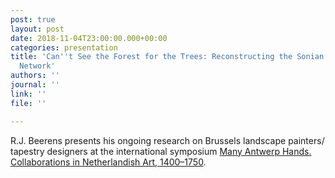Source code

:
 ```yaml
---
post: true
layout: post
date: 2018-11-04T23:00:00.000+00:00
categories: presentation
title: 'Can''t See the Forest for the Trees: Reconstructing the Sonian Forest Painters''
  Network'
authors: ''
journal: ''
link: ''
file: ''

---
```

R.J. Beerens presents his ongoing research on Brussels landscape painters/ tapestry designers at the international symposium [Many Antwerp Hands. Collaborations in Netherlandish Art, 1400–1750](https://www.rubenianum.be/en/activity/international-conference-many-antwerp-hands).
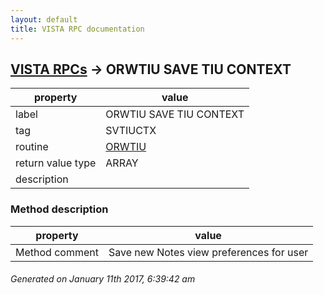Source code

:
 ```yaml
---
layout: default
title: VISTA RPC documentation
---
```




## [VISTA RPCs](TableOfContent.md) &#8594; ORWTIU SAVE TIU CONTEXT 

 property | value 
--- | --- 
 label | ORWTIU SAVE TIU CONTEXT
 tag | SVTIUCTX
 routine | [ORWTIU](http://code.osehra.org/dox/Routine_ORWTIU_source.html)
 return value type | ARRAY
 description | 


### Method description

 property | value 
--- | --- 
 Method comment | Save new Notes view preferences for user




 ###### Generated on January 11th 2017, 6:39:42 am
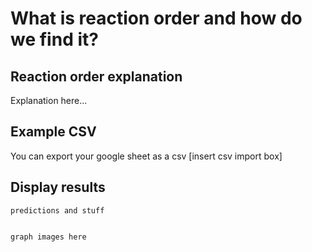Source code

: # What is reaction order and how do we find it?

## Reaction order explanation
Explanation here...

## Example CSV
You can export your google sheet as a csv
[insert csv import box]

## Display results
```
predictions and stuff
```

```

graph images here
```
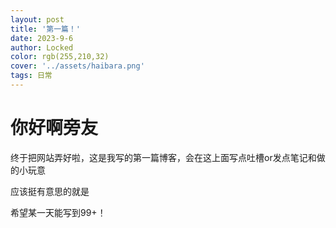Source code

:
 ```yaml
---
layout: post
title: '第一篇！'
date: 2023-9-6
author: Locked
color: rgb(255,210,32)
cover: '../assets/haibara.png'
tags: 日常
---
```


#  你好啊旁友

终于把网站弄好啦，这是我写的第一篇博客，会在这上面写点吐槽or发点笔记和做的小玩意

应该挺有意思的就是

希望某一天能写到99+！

◆ ◆ ◆ ◆

What you will do: Using the records above, copy every line that has the word "Method" in it.

Expected output:
### Method description
 Method comment | Save new Notes view preferences for user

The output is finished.